A few civilians sat or stood near Hoodoo's bow. Dr. Clargue was in the driver's hatch, draining the sore on a child's shin while the mother looked on. A slightly older girl stood on a headlight bracket and, with a self-important expression, held the exiguous medical kit Clargue had brought with him from Pamiers. The equipment would have slipped down the bow slope if the doctor had laid it directly on the armor.

"I've got to go down and spell Clargue," Lamartiere said. "Has he been awake all the time?"

"In a moment," Father Blenis said. He smiled. "Your companion has been a godsend. We've never had a doctor in residence here, and some of the distressed folk coming for shelter recently have needed help beyond what I and the other Brothers are trained to provide. Regrettably, medical supplies don't reach us here."

Lamartiere scowled. He got carefully to his feet by bracing himself on the stone. As he slept the residents had slid a blanket-wrapped mattress of springy brush beneath him. It was the best bed that Lamartiere had had since he thundered out of Brione in the stolen tank.

Lamartiere's discomfort came from being shaken for over a day in the strait confines of Hoodoo's driving compartment. Dr. Clargue understood the tank's software better than Lamartiere could ever hope to do, but driving a tank was a specialized skill that Clargue had never learned. They couldn't switch positions during the high-speed run into the Boukasset.

Lamartiere paused; he'd intended to climb into the basket, but his body wasn't quite ready. "You're in regular touch with the rest of Ambiorix, then?" he asked.

"A truck comes every week to pick up our lemons and bring us the things we've ordered with the proceeds," Blenis explained. "An aircraft would be better but as Rasile said, no one flies in the Boukasset. Maury and de Laburat both import very sophisticated weaponry, much of it by starship. Not medical supplies, though; at least not to share with us."

He shook his head. "I'm not complaining," he said. "God has poured Her bounty over us with great generosity. We give thanks daily that She allows us to help so many of Her afflicted."

"I'll go down now and send the doctor up," Lamartiere said. "He needs sleep at least as much as I did."

He stepped into the basket. The woman moved the slung infant to her right hip so that she could grip the crank.

"You know, all people really need is peace," Father Blenis said. "I regret that this isn't understood more widely. Ambiorix would be a better place."

Lamartiere walked to Hoodoo's bow, feeling stronger with each step. He wasn't looking forward to getting inside again, but perhaps he wouldn't have to if he stayed close to the hatch.

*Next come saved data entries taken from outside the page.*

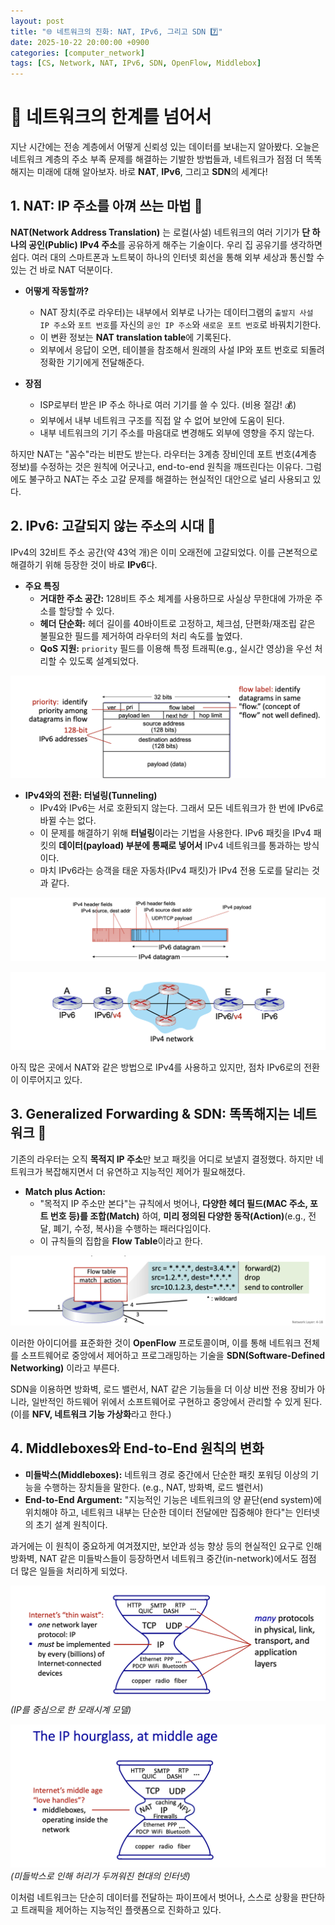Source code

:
```yaml
---
layout: post
title: "🌐 네트워크의 진화: NAT, IPv6, 그리고 SDN 7️⃣"
date: 2025-10-22 20:00:00 +0900
categories: [computer_network]
tags: [CS, Network, NAT, IPv6, SDN, OpenFlow, Middlebox]
---
```


# 🤯 네트워크의 한계를 넘어서

지난 시간에는 전송 계층에서 어떻게 신뢰성 있는 데이터를 보내는지 알아봤다. 오늘은 네트워크 계층의 주소 부족 문제를 해결하는 기발한 방법들과, 네트워크가 점점 더 똑똑해지는 미래에 대해 알아보자. 바로 **NAT**, **IPv6**, 그리고 **SDN**의 세계다!

## 1. NAT: IP 주소를 아껴 쓰는 마법 🎩

**NAT(Network Address Translation)** 는 로컬(사설) 네트워크의 여러 기기가 **단 하나의 공인(Public) IPv4 주소**를 공유하게 해주는 기술이다. 우리 집 공유기를 생각하면 쉽다. 여러 대의 스마트폰과 노트북이 하나의 인터넷 회선을 통해 외부 세상과 통신할 수 있는 건 바로 NAT 덕분이다.

- **어떻게 작동할까?**
    - NAT 장치(주로 라우터)는 내부에서 외부로 나가는 데이터그램의 `출발지 사설 IP 주소`와 `포트 번호`를 자신의 `공인 IP 주소`와 `새로운 포트 번호`로 바꿔치기한다.
    - 이 변환 정보는 **NAT translation table**에 기록된다.
    - 외부에서 응답이 오면, 테이블을 참조해서 원래의 사설 IP와 포트 번호로 되돌려 정확한 기기에게 전달해준다.

- **장점**
    - ISP로부터 받은 IP 주소 하나로 여러 기기를 쓸 수 있다. (비용 절감! 💰)
    - 외부에서 내부 네트워크 구조를 직접 알 수 없어 보안에 도움이 된다.
    - 내부 네트워크의 기기 주소를 마음대로 변경해도 외부에 영향을 주지 않는다.

하지만 NAT는 "꼼수"라는 비판도 받는다. 라우터는 3계층 장비인데 포트 번호(4계층 정보)를 수정하는 것은 원칙에 어긋나고, end-to-end 원칙을 깨뜨린다는 이유다. 그럼에도 불구하고 NAT는 주소 고갈 문제를 해결하는 현실적인 대안으로 널리 사용되고 있다.

## 2. IPv6: 고갈되지 않는 주소의 시대 🚀

IPv4의 32비트 주소 공간(약 43억 개)은 이미 오래전에 고갈되었다. 이를 근본적으로 해결하기 위해 등장한 것이 바로 **IPv6**다.

- **주요 특징**
    - **거대한 주소 공간:** 128비트 주소 체계를 사용하므로 사실상 무한대에 가까운 주소를 할당할 수 있다.
    - **헤더 단순화:** 헤더 길이를 40바이트로 고정하고, 체크섬, 단편화/재조립 같은 불필요한 필드를 제거하여 라우터의 처리 속도를 높였다.
    - **QoS 지원:** `priority` 필드를 이용해 특정 트래픽(e.g., 실시간 영상)을 우선 처리할 수 있도록 설계되었다.

![Untitled](/assets/images/computer_network_7/Untitled.png)

- **IPv4와의 전환: 터널링(Tunneling)**
    - IPv4와 IPv6는 서로 호환되지 않는다. 그래서 모든 네트워크가 한 번에 IPv6로 바뀔 수는 없다.
    - 이 문제를 해결하기 위해 **터널링**이라는 기법을 사용한다. IPv6 패킷을 IPv4 패킷의 **데이터(payload) 부분에 통째로 넣어서** IPv4 네트워크를 통과하는 방식이다.
    - 마치 IPv6라는 승객을 태운 자동차(IPv4 패킷)가 IPv4 전용 도로를 달리는 것과 같다.

![Untitled](/assets/images/computer_network_7/Untitled%201.png)

![Untitled](/assets/images/computer_network_7/Untitled%202.png)

아직 많은 곳에서 NAT와 같은 방법으로 IPv4를 사용하고 있지만, 점차 IPv6로의 전환이 이루어지고 있다.

## 3. Generalized Forwarding & SDN: 똑똑해지는 네트워크 🧠

기존의 라우터는 오직 **목적지 IP 주소**만 보고 패킷을 어디로 보낼지 결정했다. 하지만 네트워크가 복잡해지면서 더 유연하고 지능적인 제어가 필요해졌다.

- **Match plus Action:**
    - "목적지 IP 주소만 본다"는 규칙에서 벗어나, **다양한 헤더 필드(MAC 주소, 포트 번호 등)를 조합(Match)** 하여, **미리 정의된 다양한 동작(Action)**(e.g., 전달, 폐기, 수정, 복사)을 수행하는 패러다임이다.
    - 이 규칙들의 집합을 **Flow Table**이라고 한다.

![Untitled](/assets/images/computer_network_7/Untitled%204.png)

이러한 아이디어를 표준화한 것이 **OpenFlow** 프로토콜이며, 이를 통해 네트워크 전체를 소프트웨어로 중앙에서 제어하고 프로그래밍하는 기술을 **SDN(Software-Defined Networking)** 이라고 부른다.

SDN을 이용하면 방화벽, 로드 밸런서, NAT 같은 기능들을 더 이상 비싼 전용 장비가 아니라, 일반적인 하드웨어 위에서 소프트웨어로 구현하고 중앙에서 관리할 수 있게 된다. (이를 **NFV, 네트워크 기능 가상화**라고 한다.)

## 4. Middleboxes와 End-to-End 원칙의 변화

- **미들박스(Middleboxes):** 네트워크 경로 중간에서 단순한 패킷 포워딩 이상의 기능을 수행하는 장치들을 말한다. (e.g., NAT, 방화벽, 로드 밸런서)
- **End-to-End Argument:** "지능적인 기능은 네트워크의 양 끝단(end system)에 위치해야 하고, 네트워크 내부는 단순한 데이터 전달에만 집중해야 한다"는 인터넷의 초기 설계 원칙이다.

과거에는 이 원칙이 중요하게 여겨졌지만, 보안과 성능 향상 등의 현실적인 요구로 인해 방화벽, NAT 같은 미들박스들이 등장하면서 네트워크 중간(in-network)에서도 점점 더 많은 일들을 처리하게 되었다.

![Untitled](/assets/images/computer_network_7/Untitled%209.png)
*(IP를 중심으로 한 모래시계 모델)*

![Untitled](/assets/images/computer_network_7/Untitled%2010.png)
*(미들박스로 인해 허리가 두꺼워진 현대의 인터넷)*

이처럼 네트워크는 단순히 데이터를 전달하는 파이프에서 벗어나, 스스로 상황을 판단하고 트래픽을 제어하는 지능적인 플랫폼으로 진화하고 있다.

Dr. Clargue was rebandaging Marie's hand. "The dry air is an advantage," he said, pitching his voice to greet Lamartiere as well as speaking to his patient. "Germs don't find it any more attractive than I do. Though I'd prefer to have a greater supply of antibiotic cream as well."

Rasile, Louise, and the woman's dimwitted brother—if Pietro really was her brother—loitered near the tank. Unlike Marie, none of them had any obvious medical problems.

"You three," Lamartiere ordered harshly. Whatever they were doing, it wasn't together: Louise and Rasile liked each other as little as Lamartiere liked either one of them. "Get out of here. Either out in the orchard or inside the shrine, I don't care which."

Pietro was in a different category. You couldn't dislike him any more than you could dislike a rock, though a rock could be dangerous enough in the wrong circumstances.